• [Exercise objective]:
The line containing "Las anomalías de temperatura asociadas" marks the start; repeat it and every following line exactly through the end of the entries.

• [Data for this exercise]:
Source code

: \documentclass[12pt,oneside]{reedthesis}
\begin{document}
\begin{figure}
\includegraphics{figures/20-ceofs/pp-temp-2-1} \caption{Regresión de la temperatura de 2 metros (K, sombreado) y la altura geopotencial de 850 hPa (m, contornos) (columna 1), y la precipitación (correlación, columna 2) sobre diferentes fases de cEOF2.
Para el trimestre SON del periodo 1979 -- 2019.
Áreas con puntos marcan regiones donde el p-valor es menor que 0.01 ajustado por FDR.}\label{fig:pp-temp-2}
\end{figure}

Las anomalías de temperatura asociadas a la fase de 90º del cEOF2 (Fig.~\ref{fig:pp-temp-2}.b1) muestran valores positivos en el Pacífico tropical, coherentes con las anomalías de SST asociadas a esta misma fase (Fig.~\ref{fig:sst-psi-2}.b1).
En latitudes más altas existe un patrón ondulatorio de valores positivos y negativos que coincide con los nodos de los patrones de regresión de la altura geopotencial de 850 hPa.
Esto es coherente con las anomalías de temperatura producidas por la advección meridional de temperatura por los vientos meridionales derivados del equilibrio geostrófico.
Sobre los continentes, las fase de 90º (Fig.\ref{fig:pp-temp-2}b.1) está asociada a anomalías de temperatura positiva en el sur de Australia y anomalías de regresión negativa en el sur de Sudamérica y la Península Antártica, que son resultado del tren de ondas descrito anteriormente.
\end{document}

• [Your solution]:
Las anomalías de temperatura asociadas a la fase de 90º del cEOF2 (Fig.~\ref{fig:pp-temp-2}.b1) muestran valores positivos en el Pacífico tropical, coherentes con las anomalías de SST asociadas a esta misma fase (Fig.~\ref{fig:sst-psi-2}.b1).
En latitudes más altas existe un patrón ondulatorio de valores positivos y negativos que coincide con los nodos de los patrones de regresión de la altura geopotencial de 850 hPa.
Esto es coherente con las anomalías de temperatura producidas por la advección meridional de temperatura por los vientos meridionales derivados del equilibrio geostrófico.
Sobre los continentes, las fase de 90º (Fig.\ref{fig:pp-temp-2}b.1) está asociada a anomalías de temperatura positiva en el sur de Australia y anomalías de regresión negativa en el sur de Sudamérica y la Península Antártica, que son resultado del tren de ondas descrito anteriormente.
\end{document}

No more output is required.